A autogestão socialista
Podemos afirmar que toda a obra de Mário Pedrosa intitulada A Opção Imperialista (1966) tenta responder à pergunta que citamos acima; e que sua resposta, ao aplicar o marxismo de O Capital ao processo de produção capitalista da grande corporação norte-americana, ponta de lança, vanguarda do capital, é a do socialismo com base na autogestão. É o que veremos adiante.
Para Mário, a grande crise de 1929 e o advento dos regimes fascistas na Europa trouxe um fenômeno novo, que causou perplexidade nos arraiais dos socialistas e comunistas. Nessa atmosfera surgiram as «reformas contra-revolucionárias» inéditas: eram dirigidas contra o capitalismo liberal, eram reformas «anti-capitalistas», de algum modo.
Gorz, segundo Pedrosa, fala de «reformas revolucionárias»: as que vão no sentido de uma transformação radical da sociedade. Ele tomou a questão pelo seu lado positivo, e nós, pelo negativo, numa situação anterior, bem diferente daquela em que escreveu seu livro, em 1964.
Na verdade, nos anos 40 Pedrosa analisou o fenômeno das «revoluções passivas» e Gorz, nos anos 60, analisa seu corolário, as «revoluções ativas».
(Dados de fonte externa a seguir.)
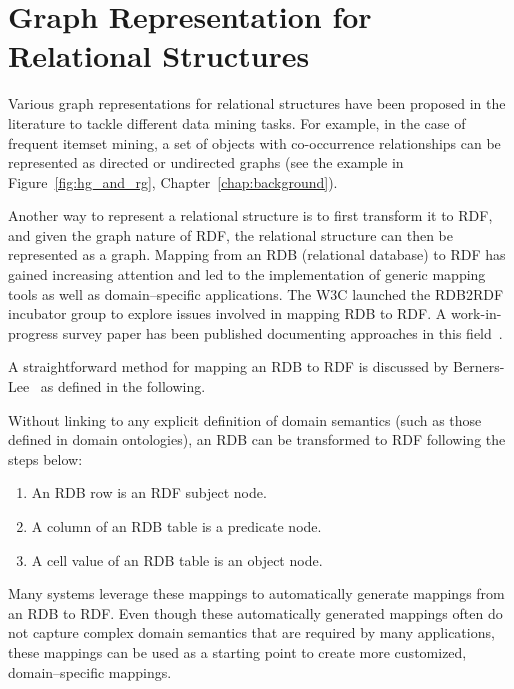 \section{Graph Representation for Relational Structures}
\label{sec:graph-rep-for-rdb}
Various graph representations for relational structures have been proposed in the literature to tackle different data mining tasks. For example, in the case of frequent itemset mining, a set of objects with co-occurrence relationships can be represented as directed or undirected graphs (see the example in Figure~\ref{fig:hg_and_rg}, Chapter~\ref{chap:background}).

Another way to represent a relational structure is to first transform it to RDF, and given the graph nature of RDF, the relational structure can then be represented as a graph. Mapping from an RDB (relational database) to RDF has gained increasing attention and led to the implementation of generic mapping tools as well as domain--specific applications.  The W3C launched the RDB2RDF incubator group to explore issues involved in mapping RDB to RDF. A work-in-progress survey paper has been published documenting approaches in this field~\cite{RDB2RDF}.

A straightforward method for mapping an RDB to RDF is discussed by Berners-Lee~\cite{TBL98} as defined in the following.

\begin{mydef}
Without linking to any explicit definition of domain semantics (such as those defined in domain ontologies), an RDB can be transformed to RDF following the steps below:
\begin{enumerate}
\label{auto-map}
\item An RDB row is an RDF subject node.
\item A column of an RDB table is a predicate node.
\item A cell value of an RDB table is an object node.
\end{enumerate}
\end{mydef}

Many systems leverage these mappings to automatically generate mappings from an RDB to RDF. Even though these automatically generated mappings often do not capture complex domain semantics that are required by many applications, these mappings can be used as a starting point to create more customized, domain--specific mappings.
As reformas estruturais, revolucionárias, não tratam de delegar ao Estado a tarefa de emendar o sistema. Diz Mário: «Emendar o sistema não é a tarefa dos subdesenvolvidos: estes o que têm a fazer é criar um sistema, o sistema deles, um sistema novo. A reforma de estrutura é para o autor aqui comentado uma reforma aplicada ou controlada pelos que a reclamam (grifo nosso). O que importa é que surjam de todos os campos novos centros democráticos de poder – ao nível das empresas, escolas, municipalidades, regiões, órgãos de planejamento, etc.».
Aqui, Pedrosa nos fala da autogestão social, um dos elementos da revolução ativa de massa.
Isabel Loureiro, em texto para o seminário do centenário de Pedrosa, captou muito bem a proposta de Mário, inclusive mostrando como está aprofundada em relação à época da Vanguarda Socialista.
«Numa crítica ao socialismo burocrático, Mário defende a idéia de que uma sociedade socialista é aquela em que os indivíduos se autodeterminam a partir da esfera da produção: é portanto em primeiro lugar em torno da empresa e na empresa que gira a luta pelo socialismo. A verdadeira transformação econômica socialista só ocorrerá no momento em que a empresa for “uma comunidade cooperativa e não uma organização antagônica” (A Opção Imperialista, pág. 394), em outras palavras, no momento em que deixar de existir a separação entre dirigentes e executantes, ou seja, quando for implantada a autogestão ou gestão coletiva da produção (…)».
Segue Loureiro: «As idéias de Mário a respeito da autogestão são bastante rápidas, mais indicativas de uma direção do que propriamente de uma reflexão original, em que retoma a tradição conselhista, aliás mencionada por ele (revolução alemã, conselhos de fábrica de Turim, Frente Popular na França, Barcelona da Guerra Civil e, bem entendido, os sovietes russos (p.354-5)».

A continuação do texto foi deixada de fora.